Monday, February 25, 2008

When First Responders Attack!!

It still happens...an "event" or "incident" occurs within an organization, and the initial response from the folks on-site (most often, the organization's IT staff) obliterates some or all of the "evidence" of the event. Consultants are called to determine "how they got in", "how far they got" into the infrastructure, and "what data was taken", and as such, are unable to completely answer those questions (if at all) due to what happened in the first hours (or in some cases, days) after the incident was discovered.

Check out Ignorance wrecking evidence, from AdelaideNow in Australia. It's an excellent read from the perspective of law enforcement, but a good deal of what's said applies across the board.

One of the things that consultants see very often is a disparity between what first responders say they did during an initial interview, and what the analyst sees during an examination. Very often, the consultant is told that the first responders took the system offline, but didn't do anything else. However, analysis of the image shows that installing and running anti-virus and -spyware tools, deleting files, and even restoring files from backup all happened.
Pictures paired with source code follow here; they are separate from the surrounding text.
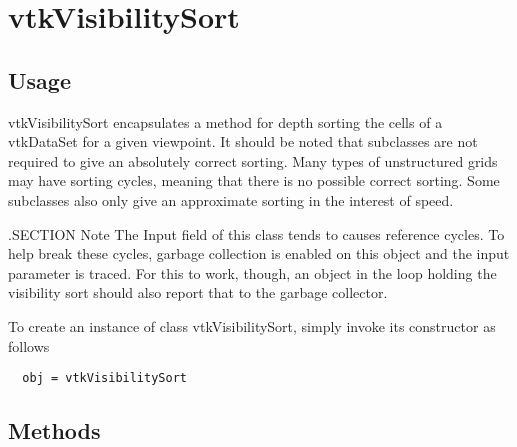 \section{vtkVisibilitySort}

\subsection{Usage}

 vtkVisibilitySort encapsulates a method for depth sorting the cells of a
 vtkDataSet for a given viewpoint.  It should be noted that subclasses
 are not required to give an absolutely correct sorting.  Many types of
 unstructured grids may have sorting cycles, meaning that there is no
 possible correct sorting.  Some subclasses also only give an approximate
 sorting in the interest of speed.

 .SECTION Note
 The Input field of this class tends to causes reference cycles.  To help
 break these cycles, garbage collection is enabled on this object and the
 input parameter is traced.  For this to work, though, an object in the
 loop holding the visibility sort should also report that to the garbage
 collector.


To create an instance of class vtkVisibilitySort, simply
invoke its constructor as follows
\begin{verbatim}
  obj = vtkVisibilitySort
\end{verbatim}
\subsection{Methods}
A great deal of this can be seen once the approximate timeline of the incident is determined...and very often, you'll see an administrator login, install or delete/remove stuff, etc., and then say that they didn't do anything.

Why would this matter? Let's take a look...

Many analysts still rely on traditional examination techniques, focusing on file MAC times, etc. So an admin logs into a system and runs an AV or anti-spyware scan (or both...or just 'pokes around'...something that happens a LOT more than I care to think about...), so now all of the file access times on the system have been modified, and perhaps some files have been deleted. Anyone remember this article on anti-forensics that appeared in CIO Magazine? Why worry about that stuff, when there is more activity of this nature occurring due to either the operating system itself, or due to regular, day-to-day IT network ops?

So what's the solution? Education and training, starting with senior management. They have to make it important. After all, they're the ones that tell IT that systems have to stay up, right? If senior management were really aware of how many times (and how easily) their organization got punked or p0wned by some 15 yr old kid, then maybe they'd put some serious thought and effort into protecting their organization, their IT assets, and more importantly, the (re: YOUR) data that they store and process.

4 comments:

du212 said...

Interesting note, in more recent cases where I've been called on for forensic analysis relating to (potential)theft of IP, Im getting asked by the CEO/CIO s to ALSO determine "what did my IT admin(s) do?" ...sigh...

Anonymous said...

Many companies make the mistake of trying to hire small computer repair shops to do their investigation. The Laywers try to rip the Techs from their work by threat of subpoena. The Tech, without experience in forensics or desire to backlog his repair work is in a bad position and will probably act like a hostile witness. The only thing you should ask a local repair shop to do is image the drive, period.

LonerVamp said...

I would guess that the hard part is defining an incident and educating IT staff. How does one tell when a daily "my system is acting funny" request or "what's this traffic hitting the firewall?" question will turn into an incident? IT admins will probably always approach issues as normal issues, until they realize that something falls into the realm of an incident.

One would definitely approach a pornography or data theft issue far differently then those two issues above. Kinda like if I have my hands on a system doing normal work and find child porn on it, I really have to take my hands off the keyboard, stop everything, and escalate.

Issues like that are easy to define. But when IT staff is often evaluated on their customer satisfaction which is based on how quickly they get the customer back up and running, taking the time to put on the brakes is costly if they're wrong.

Keydet89 said...

I would guess that the hard part is defining an incident and educating IT staff.

In my experience so far, it's not hard defining anything...especially "incidents". There are many sites that all define incidents pretty much the same, be they CERT, FIRST, whatever. The hard part is getting senior management on board and making IR of any kind relevant to the business of the organization.

How does one tell when a daily "my system is acting funny" request or "what's this traffic hitting the firewall?" question will turn into an incident?

Basic troubleshooting 101...I learned it as a 2dLt years ago, and applied what I learned to the digital side of things. It's also something that not many IT admins are familiar with.

...based on how quickly they get the customer back up and running...

Exactly my point! Where does this priority come from, but senior management. And one doesn't have to "put on the brakes" if they know what they're doing...b/c they've been trained.